L’arbre qui cache la forêt

Teodorín n’est que la vitrine d’un système corrompu impliquant toute une famille.

Son père, Teodoro Obiang, a pris le pouvoir par un coup d’État sanglant en 1979. Il est président depuis plus de 40 ans, réélu en 2016 avec 93,5 % des voix, et détient une fortune estimée à 600 millions USD.

La manne pétrolière, exploitée depuis les années 1990, a enrichi le clan. Les compagnies pétrolières ont effectué des paiements directs sur leurs comptes personnels, comme l’ont révélé des enquêteurs américains. Les entreprises de la famille contrôlent aussi des pans entiers de l’économie.

Teodorín est vu comme l’héritier désigné, bien que Gabriel Mbega Obiang, son demi-frère et ministre du pétrole, soit un rival potentiel.

Mais la corruption ne prospère pas seule : des complices internationaux — banquiers, multinationales, intermédiaires — ont permis le détournement et le blanchiment de l’argent.

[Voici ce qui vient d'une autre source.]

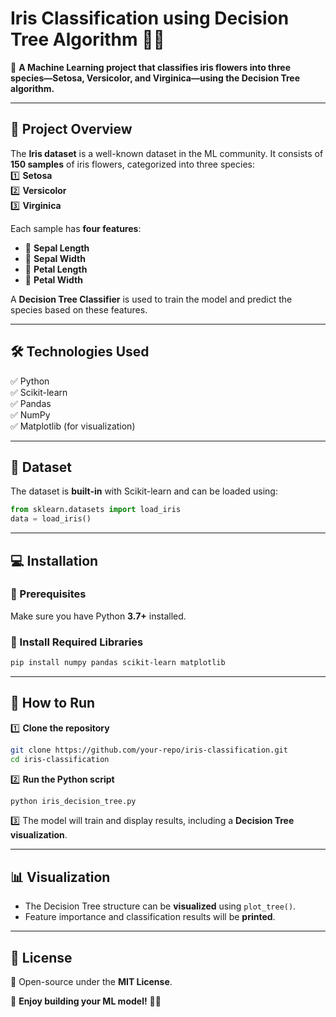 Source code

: # **Iris Classification using Decision Tree Algorithm** 🌸🌿  

🚀 **A Machine Learning project that classifies iris flowers into three species—Setosa, Versicolor, and Virginica—using the Decision Tree algorithm.**  

---

## **📌 Project Overview**  
The **Iris dataset** is a well-known dataset in the ML community. It consists of **150 samples** of iris flowers, categorized into three species:  
1️⃣ **Setosa**  
2️⃣ **Versicolor**  
3️⃣ **Virginica**  

Each sample has **four features**:  
- 🌱 **Sepal Length**  
- 🌱 **Sepal Width**  
- 🌺 **Petal Length**  
- 🌺 **Petal Width**  

A **Decision Tree Classifier** is used to train the model and predict the species based on these features.  

---

## **🛠 Technologies Used**  
✅ Python  
✅ Scikit-learn  
✅ Pandas  
✅ NumPy  
✅ Matplotlib (for visualization)  

---

## **📂 Dataset**  
The dataset is **built-in** with Scikit-learn and can be loaded using:  
```python
from sklearn.datasets import load_iris
data = load_iris()
```

---

## **💻 Installation**  
### **🔹 Prerequisites**  
Make sure you have Python **3.7+** installed.  

### **🔹 Install Required Libraries**  
```sh
pip install numpy pandas scikit-learn matplotlib
```

---

## **🚀 How to Run**  
1️⃣ **Clone the repository**  
```sh
git clone https://github.com/your-repo/iris-classification.git
cd iris-classification
```
2️⃣ **Run the Python script**  
```sh
python iris_decision_tree.py
```
3️⃣ The model will train and display results, including a **Decision Tree visualization**.

---

## **📊 Visualization**  
- The Decision Tree structure can be **visualized** using `plot_tree()`.  
- Feature importance and classification results will be **printed**.  

---

## **📜 License**  
🔹 Open-source under the **MIT License**.  

🚀 **Enjoy building your ML model!** 🌸💡
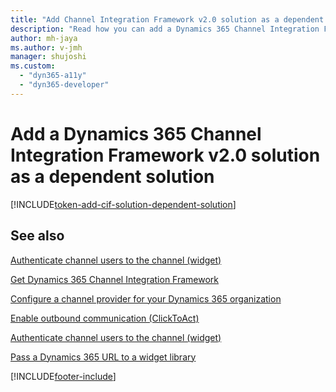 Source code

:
 ```yaml
---
title: "Add Channel Integration Framework v2.0 solution as a dependent solution | Microsoft Docs"
description: "Read how you can add a Dynamics 365 Channel Integration Framework v2.0 solution as a dependent solution and use its capabilities in your own solution."
author: mh-jaya
ms.author: v-jmh
manager: shujoshi
ms.custom: 
  - "dyn365-a11y"
  - "dyn365-developer"
---
```


# Add a Dynamics 365 Channel Integration Framework v2.0 solution as a dependent solution

[!INCLUDE[token-add-cif-solution-dependent-solution](../shared/token-add-cif-solution-dependent-solution.md)]

## See also

[Authenticate channel users to the channel (widget)](authenticate-channel-users.md)

[Get Dynamics 365 Channel Integration Framework](get-channel-integration-framework.md)

[Configure a channel provider for your Dynamics 365 organization](./configure-channel-provider-app-profile-manager.md)

[Enable outbound communication (ClickToAct)](enable-outbound-communication-clicktoact.md)

[Authenticate channel users to the channel (widget)](authenticate-channel-users.md)

[Pass a Dynamics 365 URL to a widget library](pass-url-widget-library.md)


[!INCLUDE[footer-include](../../../includes/footer-banner.md)]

En 2014, un rapport du Sénat américain sur le scandale de la Riggs Bank incite les compagnies pétrolières à divulguer les paiements faits à la famille Obiang.
En 2017, un autre rapport mentionne des transferts suspects via Wachovia ou Citibank.
En France, le juge critique la Société Générale et la Banque de France pour leur rôle dans la dissimulation des fonds publics.

Rien pour le peuple

Pendant que l’élite s’enrichit, le peuple équato-guinéen vit une pauvreté extrême.

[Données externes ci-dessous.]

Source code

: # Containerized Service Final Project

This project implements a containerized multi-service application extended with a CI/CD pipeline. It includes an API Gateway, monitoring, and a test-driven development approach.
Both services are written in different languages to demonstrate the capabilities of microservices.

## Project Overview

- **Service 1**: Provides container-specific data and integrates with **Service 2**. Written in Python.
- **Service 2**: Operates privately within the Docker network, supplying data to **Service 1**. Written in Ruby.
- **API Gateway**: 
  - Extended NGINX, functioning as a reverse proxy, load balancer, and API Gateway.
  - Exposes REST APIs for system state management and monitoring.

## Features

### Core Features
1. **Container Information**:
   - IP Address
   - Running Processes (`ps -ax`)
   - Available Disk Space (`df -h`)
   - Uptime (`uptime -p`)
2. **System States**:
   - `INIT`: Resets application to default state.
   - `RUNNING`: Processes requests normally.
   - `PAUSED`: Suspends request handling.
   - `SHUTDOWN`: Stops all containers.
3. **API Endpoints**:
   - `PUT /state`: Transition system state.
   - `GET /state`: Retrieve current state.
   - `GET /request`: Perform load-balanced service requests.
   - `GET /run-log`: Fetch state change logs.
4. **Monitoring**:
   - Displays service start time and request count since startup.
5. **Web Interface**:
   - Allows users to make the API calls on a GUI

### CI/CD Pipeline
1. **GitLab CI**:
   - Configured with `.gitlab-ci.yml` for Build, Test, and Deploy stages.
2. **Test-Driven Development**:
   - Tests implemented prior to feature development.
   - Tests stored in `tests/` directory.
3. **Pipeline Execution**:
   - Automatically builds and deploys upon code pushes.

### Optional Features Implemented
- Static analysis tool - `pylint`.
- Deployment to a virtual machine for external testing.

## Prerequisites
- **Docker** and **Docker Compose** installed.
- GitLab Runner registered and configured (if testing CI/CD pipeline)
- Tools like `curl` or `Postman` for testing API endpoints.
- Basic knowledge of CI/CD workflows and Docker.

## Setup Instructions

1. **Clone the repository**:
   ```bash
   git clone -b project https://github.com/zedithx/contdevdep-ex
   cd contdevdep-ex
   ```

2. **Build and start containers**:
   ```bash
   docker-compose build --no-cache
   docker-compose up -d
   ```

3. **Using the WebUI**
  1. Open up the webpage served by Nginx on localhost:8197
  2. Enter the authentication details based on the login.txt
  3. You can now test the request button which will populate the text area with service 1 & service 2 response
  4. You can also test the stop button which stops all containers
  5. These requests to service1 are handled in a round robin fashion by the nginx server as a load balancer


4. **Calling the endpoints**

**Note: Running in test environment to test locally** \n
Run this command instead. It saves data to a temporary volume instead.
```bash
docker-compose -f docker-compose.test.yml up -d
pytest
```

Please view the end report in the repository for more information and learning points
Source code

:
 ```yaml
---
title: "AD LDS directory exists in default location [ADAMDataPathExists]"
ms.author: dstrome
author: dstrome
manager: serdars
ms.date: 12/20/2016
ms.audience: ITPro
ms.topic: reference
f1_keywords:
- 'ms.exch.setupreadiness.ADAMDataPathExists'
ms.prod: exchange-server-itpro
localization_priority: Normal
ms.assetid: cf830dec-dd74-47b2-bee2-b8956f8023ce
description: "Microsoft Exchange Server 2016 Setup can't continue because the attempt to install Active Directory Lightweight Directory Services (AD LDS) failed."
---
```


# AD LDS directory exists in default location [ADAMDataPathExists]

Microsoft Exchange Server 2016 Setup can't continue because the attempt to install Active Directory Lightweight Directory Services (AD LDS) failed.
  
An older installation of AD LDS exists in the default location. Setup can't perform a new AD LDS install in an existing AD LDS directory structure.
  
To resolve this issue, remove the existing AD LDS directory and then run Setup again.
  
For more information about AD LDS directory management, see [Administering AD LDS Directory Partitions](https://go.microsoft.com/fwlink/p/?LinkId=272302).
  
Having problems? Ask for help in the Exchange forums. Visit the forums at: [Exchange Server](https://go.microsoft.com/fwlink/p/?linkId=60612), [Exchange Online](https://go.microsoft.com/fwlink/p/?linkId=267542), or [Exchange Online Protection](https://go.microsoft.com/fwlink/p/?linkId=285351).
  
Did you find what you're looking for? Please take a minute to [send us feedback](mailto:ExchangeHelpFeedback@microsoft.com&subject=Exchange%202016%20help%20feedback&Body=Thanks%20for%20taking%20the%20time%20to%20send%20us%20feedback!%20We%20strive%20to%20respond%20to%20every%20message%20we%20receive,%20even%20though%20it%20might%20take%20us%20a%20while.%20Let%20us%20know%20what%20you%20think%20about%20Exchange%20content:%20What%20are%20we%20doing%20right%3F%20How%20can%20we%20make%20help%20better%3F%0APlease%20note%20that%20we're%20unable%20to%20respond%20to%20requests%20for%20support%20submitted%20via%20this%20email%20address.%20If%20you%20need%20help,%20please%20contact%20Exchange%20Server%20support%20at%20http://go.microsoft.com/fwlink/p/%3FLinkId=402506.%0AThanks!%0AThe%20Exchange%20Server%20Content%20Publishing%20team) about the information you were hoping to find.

Pendant que 700 millions USD dorment dans les banques étrangères :

  • Une fille née en Guinée équatoriale risque de mourir avant 5 ans (taux de mortalité parmi les plus élevés au monde).
  • Seule 1 école sur 4 a accès à l’eau potable.
  • Si cette élève tombe enceinte, elle sera exclue du système scolaire.
  • Moins de 15 % des élèves accèdent à l’université.
  • Même dans la fonction publique, le salaire ne dépasse pas 200 USD/mois.
  • L’espérance de vie des femmes plafonne à 57 ans.

Et si elle ose se plaindre, elle risque la prison, la torture ou les représailles familiales. Les violations des droits humains sont systématiques : exécutions extrajudiciaires, torture, censure. Cela a été dénoncé par le Comité des droits de l’homme de l’ONU et l’American Bar Association.

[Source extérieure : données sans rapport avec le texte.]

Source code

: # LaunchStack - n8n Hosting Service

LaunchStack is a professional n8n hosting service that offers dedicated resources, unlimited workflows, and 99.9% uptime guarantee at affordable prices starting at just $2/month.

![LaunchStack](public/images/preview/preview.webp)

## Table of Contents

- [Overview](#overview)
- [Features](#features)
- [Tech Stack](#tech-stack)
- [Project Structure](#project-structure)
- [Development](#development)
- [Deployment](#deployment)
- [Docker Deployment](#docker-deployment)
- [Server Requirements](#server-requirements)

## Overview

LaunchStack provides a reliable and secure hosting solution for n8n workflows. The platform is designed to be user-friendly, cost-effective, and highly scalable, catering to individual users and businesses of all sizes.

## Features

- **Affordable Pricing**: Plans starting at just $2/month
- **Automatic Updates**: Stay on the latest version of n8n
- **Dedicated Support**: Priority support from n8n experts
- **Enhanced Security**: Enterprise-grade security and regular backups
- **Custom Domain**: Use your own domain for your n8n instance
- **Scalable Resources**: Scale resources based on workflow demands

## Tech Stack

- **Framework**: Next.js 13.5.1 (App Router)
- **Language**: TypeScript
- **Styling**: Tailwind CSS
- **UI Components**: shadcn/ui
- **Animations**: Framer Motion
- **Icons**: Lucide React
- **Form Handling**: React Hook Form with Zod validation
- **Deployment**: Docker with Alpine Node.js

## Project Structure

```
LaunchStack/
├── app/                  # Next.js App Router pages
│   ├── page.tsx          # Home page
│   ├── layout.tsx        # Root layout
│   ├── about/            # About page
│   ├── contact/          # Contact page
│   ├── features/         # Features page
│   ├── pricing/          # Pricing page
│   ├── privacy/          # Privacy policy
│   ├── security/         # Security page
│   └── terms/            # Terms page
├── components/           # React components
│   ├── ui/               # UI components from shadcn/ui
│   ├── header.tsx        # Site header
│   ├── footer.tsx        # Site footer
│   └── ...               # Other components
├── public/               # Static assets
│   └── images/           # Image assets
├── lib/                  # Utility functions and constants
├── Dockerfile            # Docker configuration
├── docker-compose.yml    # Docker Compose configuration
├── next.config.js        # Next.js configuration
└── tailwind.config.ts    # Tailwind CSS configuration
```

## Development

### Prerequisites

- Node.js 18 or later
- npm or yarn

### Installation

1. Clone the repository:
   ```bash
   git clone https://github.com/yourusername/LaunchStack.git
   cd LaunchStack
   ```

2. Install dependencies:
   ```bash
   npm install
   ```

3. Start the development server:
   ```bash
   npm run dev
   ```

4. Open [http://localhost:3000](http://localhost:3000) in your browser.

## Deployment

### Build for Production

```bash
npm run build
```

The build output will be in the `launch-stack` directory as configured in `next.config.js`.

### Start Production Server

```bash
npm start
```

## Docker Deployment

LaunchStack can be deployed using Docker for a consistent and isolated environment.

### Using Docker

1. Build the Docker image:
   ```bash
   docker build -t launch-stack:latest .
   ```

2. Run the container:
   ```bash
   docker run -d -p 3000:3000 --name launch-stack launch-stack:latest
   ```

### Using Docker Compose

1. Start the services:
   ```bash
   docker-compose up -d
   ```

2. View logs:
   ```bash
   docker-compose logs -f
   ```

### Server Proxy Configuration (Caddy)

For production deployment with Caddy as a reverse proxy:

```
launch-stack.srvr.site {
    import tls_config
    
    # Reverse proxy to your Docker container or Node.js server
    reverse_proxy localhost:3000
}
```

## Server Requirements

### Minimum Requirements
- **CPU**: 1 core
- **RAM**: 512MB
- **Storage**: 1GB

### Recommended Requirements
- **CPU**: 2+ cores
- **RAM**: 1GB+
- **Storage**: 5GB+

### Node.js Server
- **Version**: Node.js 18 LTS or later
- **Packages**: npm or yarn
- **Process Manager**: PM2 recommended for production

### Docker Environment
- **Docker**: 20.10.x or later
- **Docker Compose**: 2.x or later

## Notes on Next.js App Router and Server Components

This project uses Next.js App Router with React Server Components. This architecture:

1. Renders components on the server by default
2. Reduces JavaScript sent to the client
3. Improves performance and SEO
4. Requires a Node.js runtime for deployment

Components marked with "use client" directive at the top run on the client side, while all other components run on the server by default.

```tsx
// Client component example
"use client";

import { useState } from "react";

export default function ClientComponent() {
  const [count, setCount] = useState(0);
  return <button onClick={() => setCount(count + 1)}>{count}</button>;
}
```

Ce que les médias ne racontent pas

Quand les gros titres parlent de la dernière montre ou Lamborghini de Teodorín, ils ne disent rien des milliers d’enfants sans eau, soins ou éducation.

Teodorín ne fait pas partie des ¾ d’Équato-Guinéens pauvres. Mais chaque photo publiée de ses vacances de luxe est payée, indirectement, par son peuple.

Et pourtant, 92 000 personnes aiment ses publications.